EXERCISE BRIEF:
Go through the material and copy each line in which the word "information" shows up.

EXTRACTED DATA:
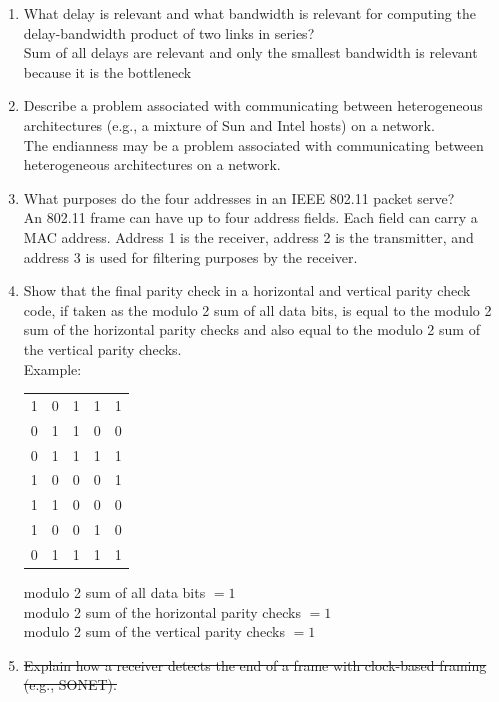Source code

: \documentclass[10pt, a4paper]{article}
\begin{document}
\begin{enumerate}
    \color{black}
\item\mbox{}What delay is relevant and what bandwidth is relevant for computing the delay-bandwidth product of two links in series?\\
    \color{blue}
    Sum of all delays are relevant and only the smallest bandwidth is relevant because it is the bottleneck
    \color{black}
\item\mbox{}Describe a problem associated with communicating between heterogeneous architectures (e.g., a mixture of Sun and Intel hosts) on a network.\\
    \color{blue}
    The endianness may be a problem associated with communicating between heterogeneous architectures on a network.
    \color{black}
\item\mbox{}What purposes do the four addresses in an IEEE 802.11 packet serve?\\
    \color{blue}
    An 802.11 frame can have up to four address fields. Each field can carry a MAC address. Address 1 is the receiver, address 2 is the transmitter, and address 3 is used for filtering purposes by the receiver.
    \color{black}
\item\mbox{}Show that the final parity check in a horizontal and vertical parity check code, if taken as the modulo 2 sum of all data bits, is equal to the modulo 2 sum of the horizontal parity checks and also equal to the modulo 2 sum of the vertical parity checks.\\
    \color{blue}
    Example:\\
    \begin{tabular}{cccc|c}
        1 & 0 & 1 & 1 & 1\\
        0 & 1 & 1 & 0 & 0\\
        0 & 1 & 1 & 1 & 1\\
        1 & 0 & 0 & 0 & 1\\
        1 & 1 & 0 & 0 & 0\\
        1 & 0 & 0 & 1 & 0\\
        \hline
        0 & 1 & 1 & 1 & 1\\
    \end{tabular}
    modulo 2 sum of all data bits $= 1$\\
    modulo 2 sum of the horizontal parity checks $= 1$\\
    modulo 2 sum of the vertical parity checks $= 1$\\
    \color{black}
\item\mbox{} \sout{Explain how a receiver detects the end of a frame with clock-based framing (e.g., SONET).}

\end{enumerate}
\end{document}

...

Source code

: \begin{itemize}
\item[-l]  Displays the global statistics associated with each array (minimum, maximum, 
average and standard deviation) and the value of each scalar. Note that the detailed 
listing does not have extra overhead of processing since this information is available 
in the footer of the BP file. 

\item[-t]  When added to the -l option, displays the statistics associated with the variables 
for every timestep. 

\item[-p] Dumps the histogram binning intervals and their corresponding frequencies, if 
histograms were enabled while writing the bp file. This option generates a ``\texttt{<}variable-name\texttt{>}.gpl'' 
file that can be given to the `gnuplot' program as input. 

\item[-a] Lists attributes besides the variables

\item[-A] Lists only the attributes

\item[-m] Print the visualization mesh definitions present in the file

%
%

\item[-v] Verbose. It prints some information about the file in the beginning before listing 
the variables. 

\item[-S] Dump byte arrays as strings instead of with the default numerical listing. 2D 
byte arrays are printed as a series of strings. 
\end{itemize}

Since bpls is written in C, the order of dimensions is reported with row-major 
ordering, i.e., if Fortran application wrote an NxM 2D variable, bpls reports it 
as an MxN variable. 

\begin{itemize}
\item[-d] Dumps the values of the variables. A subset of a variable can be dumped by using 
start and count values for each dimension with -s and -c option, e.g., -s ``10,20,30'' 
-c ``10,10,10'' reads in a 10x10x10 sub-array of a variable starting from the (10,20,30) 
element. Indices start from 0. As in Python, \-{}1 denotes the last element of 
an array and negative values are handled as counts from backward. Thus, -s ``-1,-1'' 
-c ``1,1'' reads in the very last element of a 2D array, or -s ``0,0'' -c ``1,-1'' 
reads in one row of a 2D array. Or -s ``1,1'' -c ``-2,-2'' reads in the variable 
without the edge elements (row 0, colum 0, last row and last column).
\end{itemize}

--

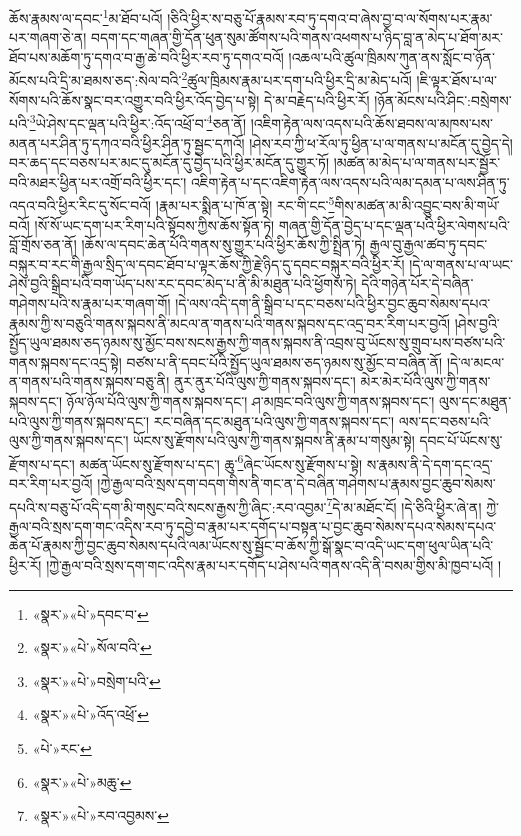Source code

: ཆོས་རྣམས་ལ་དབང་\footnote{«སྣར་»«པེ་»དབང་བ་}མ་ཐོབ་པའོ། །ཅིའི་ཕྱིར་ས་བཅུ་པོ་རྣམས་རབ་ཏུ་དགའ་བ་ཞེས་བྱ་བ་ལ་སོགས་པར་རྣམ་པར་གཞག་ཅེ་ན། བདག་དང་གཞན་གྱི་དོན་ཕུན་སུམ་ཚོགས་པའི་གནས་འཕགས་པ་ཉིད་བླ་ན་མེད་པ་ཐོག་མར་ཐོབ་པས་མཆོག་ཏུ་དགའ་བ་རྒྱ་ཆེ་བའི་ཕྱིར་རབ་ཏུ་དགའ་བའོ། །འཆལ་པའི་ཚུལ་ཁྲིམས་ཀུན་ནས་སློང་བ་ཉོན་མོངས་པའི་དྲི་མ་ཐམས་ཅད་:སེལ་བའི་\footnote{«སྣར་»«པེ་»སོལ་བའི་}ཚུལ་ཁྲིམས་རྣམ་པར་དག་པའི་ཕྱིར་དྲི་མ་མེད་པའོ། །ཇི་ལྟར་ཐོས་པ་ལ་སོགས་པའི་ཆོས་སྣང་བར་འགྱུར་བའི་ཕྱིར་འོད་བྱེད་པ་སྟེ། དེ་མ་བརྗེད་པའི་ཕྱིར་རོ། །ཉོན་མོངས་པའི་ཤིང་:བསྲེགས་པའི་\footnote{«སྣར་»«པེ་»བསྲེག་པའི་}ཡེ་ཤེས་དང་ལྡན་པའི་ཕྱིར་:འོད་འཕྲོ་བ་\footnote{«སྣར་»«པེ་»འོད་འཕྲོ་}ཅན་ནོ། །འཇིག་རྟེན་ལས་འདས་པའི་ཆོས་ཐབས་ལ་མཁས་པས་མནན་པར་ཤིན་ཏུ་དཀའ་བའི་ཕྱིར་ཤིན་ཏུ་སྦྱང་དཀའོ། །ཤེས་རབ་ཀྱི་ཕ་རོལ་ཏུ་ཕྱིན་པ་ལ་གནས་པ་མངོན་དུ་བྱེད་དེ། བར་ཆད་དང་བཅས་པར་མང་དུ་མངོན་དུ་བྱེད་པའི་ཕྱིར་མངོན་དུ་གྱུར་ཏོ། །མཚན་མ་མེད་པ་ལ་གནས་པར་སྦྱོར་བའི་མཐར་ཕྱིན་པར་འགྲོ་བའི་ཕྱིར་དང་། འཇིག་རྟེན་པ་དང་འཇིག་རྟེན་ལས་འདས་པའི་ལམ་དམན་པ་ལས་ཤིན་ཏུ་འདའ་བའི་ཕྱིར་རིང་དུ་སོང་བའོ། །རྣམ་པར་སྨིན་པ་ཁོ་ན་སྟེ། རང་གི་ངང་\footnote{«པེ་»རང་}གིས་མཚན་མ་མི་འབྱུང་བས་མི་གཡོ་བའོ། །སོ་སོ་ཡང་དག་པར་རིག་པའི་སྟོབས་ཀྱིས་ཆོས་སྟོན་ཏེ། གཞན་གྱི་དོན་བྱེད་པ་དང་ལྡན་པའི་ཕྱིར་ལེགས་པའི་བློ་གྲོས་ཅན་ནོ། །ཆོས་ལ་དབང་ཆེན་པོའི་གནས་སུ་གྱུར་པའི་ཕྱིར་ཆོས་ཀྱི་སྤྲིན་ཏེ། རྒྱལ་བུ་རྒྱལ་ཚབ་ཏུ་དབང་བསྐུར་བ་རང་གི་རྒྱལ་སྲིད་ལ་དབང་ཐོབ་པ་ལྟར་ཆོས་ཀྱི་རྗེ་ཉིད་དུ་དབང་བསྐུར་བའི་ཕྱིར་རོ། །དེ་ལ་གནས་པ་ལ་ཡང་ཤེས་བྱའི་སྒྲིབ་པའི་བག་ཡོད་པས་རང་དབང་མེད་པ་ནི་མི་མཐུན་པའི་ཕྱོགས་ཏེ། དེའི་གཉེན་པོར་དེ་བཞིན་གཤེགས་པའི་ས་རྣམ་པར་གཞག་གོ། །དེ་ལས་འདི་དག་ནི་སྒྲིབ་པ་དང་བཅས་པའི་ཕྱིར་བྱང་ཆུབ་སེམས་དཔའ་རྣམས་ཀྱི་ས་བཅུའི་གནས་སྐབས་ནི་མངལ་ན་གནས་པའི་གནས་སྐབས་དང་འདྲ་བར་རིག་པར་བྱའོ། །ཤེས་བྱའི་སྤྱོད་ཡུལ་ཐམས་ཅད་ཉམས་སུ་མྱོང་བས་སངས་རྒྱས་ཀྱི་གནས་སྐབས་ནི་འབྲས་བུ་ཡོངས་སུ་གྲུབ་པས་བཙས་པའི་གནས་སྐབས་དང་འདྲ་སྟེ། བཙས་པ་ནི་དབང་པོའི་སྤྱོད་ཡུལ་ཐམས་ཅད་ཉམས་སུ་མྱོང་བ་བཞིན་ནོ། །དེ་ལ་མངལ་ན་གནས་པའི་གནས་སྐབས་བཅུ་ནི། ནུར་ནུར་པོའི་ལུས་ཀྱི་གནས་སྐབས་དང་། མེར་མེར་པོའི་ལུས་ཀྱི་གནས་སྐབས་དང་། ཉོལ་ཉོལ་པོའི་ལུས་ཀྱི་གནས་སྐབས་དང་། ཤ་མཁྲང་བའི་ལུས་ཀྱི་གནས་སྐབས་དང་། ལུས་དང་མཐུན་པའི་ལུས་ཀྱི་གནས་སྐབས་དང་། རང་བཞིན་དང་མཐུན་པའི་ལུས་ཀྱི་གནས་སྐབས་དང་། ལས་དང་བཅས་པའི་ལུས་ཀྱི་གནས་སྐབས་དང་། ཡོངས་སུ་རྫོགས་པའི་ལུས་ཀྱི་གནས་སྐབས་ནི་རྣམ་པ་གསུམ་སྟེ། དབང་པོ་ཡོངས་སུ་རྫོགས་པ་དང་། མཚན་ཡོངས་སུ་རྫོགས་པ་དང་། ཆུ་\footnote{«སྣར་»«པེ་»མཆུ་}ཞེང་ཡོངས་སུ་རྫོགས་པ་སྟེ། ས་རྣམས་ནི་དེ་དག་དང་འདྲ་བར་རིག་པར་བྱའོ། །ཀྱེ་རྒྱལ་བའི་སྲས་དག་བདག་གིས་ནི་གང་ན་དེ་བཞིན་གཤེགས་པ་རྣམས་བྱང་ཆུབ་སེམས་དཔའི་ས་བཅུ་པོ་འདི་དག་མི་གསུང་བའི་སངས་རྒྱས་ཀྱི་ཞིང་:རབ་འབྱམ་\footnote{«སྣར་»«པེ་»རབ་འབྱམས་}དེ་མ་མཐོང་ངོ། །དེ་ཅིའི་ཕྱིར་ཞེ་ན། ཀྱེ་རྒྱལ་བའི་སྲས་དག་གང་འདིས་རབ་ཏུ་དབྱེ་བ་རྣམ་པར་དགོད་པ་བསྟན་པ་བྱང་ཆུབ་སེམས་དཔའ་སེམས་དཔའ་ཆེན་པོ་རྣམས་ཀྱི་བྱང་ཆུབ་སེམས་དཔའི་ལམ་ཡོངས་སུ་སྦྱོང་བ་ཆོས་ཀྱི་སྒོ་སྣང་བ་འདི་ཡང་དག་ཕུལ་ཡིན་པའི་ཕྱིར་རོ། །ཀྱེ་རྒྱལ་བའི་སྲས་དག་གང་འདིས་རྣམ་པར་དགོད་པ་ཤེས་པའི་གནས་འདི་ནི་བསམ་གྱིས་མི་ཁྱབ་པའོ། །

COMPLETED EXERCISE:
listing does not have extra overhead of processing since this information is available 
\item[-v] Verbose. It prints some information about the file in the beginning before listing 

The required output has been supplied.